--- Goal of the exercise ---
The word "weer" may appear in some lines of the data; copy every such line.

--- Entries supplied ---
========================================

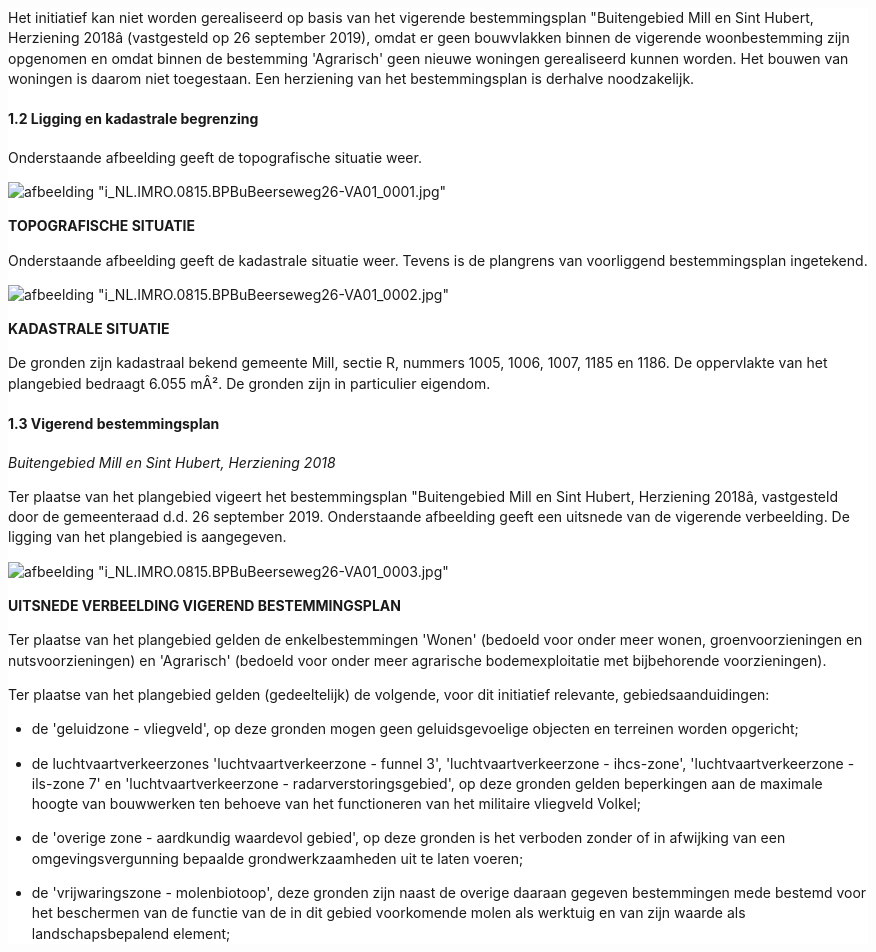 Het initiatief kan niet worden gerealiseerd op basis van het vigerende bestemmingsplan "Buitengebied Mill en Sint Hubert, Herziening 2018â (vastgesteld op 26 september 2019\), omdat er geen bouwvlakken binnen de vigerende woonbestemming zijn opgenomen en omdat binnen de bestemming 'Agrarisch' geen nieuwe woningen gerealiseerd kunnen worden. Het bouwen van woningen is daarom niet toegestaan. Een herziening van het bestemmingsplan is derhalve noodzakelijk.

#### 1\.2 Ligging en kadastrale begrenzing

Onderstaande afbeelding geeft de topografische situatie weer.

![afbeelding "i_NL.IMRO.0815.BPBuBeerseweg26-VA01_0001.jpg"](i_NL.IMRO.0815.BPBuBeerseweg26-VA01_0001.jpg)

**TOPOGRAFISCHE SITUATIE**

Onderstaande afbeelding geeft de kadastrale situatie weer. Tevens is de plangrens van voorliggend bestemmingsplan ingetekend.

![afbeelding "i_NL.IMRO.0815.BPBuBeerseweg26-VA01_0002.jpg"](i_NL.IMRO.0815.BPBuBeerseweg26-VA01_0002.jpg)

**KADASTRALE SITUATIE**

De gronden zijn kadastraal bekend gemeente Mill, sectie R, nummers 1005, 1006, 1007, 1185 en 1186\. De oppervlakte van het plangebied bedraagt 6\.055 mÂ². De gronden zijn in particulier eigendom.

#### 1\.3 Vigerend bestemmingsplan

*Buitengebied Mill en Sint Hubert, Herziening 2018*

Ter plaatse van het plangebied vigeert het bestemmingsplan "Buitengebied Mill en Sint Hubert, Herziening 2018â, vastgesteld door de gemeenteraad d.d. 26 september 2019\. Onderstaande afbeelding geeft een uitsnede van de vigerende verbeelding. De ligging van het plangebied is aangegeven.

![afbeelding "i_NL.IMRO.0815.BPBuBeerseweg26-VA01_0003.jpg"](i_NL.IMRO.0815.BPBuBeerseweg26-VA01_0003.jpg)

**UITSNEDE VERBEELDING VIGEREND BESTEMMINGSPLAN**

Ter plaatse van het plangebied gelden de enkelbestemmingen 'Wonen' (bedoeld voor onder meer wonen, groenvoorzieningen en nutsvoorzieningen) en 'Agrarisch' (bedoeld voor onder meer agrarische bodemexploitatie met bijbehorende voorzieningen).

Ter plaatse van het plangebied gelden (gedeeltelijk) de volgende, voor dit initiatief relevante, gebiedsaanduidingen:

* de 'geluidzone \- vliegveld', op deze gronden mogen geen geluidsgevoelige objecten en terreinen worden opgericht;

* de luchtvaartverkeerzones 'luchtvaartverkeerzone \- funnel 3', 'luchtvaartverkeerzone \- ihcs\-zone', 'luchtvaartverkeerzone \- ils\-zone 7' en 'luchtvaartverkeerzone \- radarverstoringsgebied', op deze gronden gelden beperkingen aan de maximale hoogte van bouwwerken ten behoeve van het functioneren van het militaire vliegveld Volkel;

* de 'overige zone \- aardkundig waardevol gebied', op deze gronden is het verboden zonder of in afwijking van een omgevingsvergunning bepaalde grondwerkzaamheden uit te laten voeren;

* de 'vrijwaringszone \- molenbiotoop', deze gronden zijn naast de overige daaraan gegeven bestemmingen mede bestemd voor het beschermen van de functie van de in dit gebied voorkomende molen als werktuig en van zijn waarde als landschapsbepalend element;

========================================

--- Output below ---
Onderstaande afbeelding geeft de topografische situatie weer.
Onderstaande afbeelding geeft de kadastrale situatie weer. Tevens is de plangrens van voorliggend bestemmingsplan ingetekend.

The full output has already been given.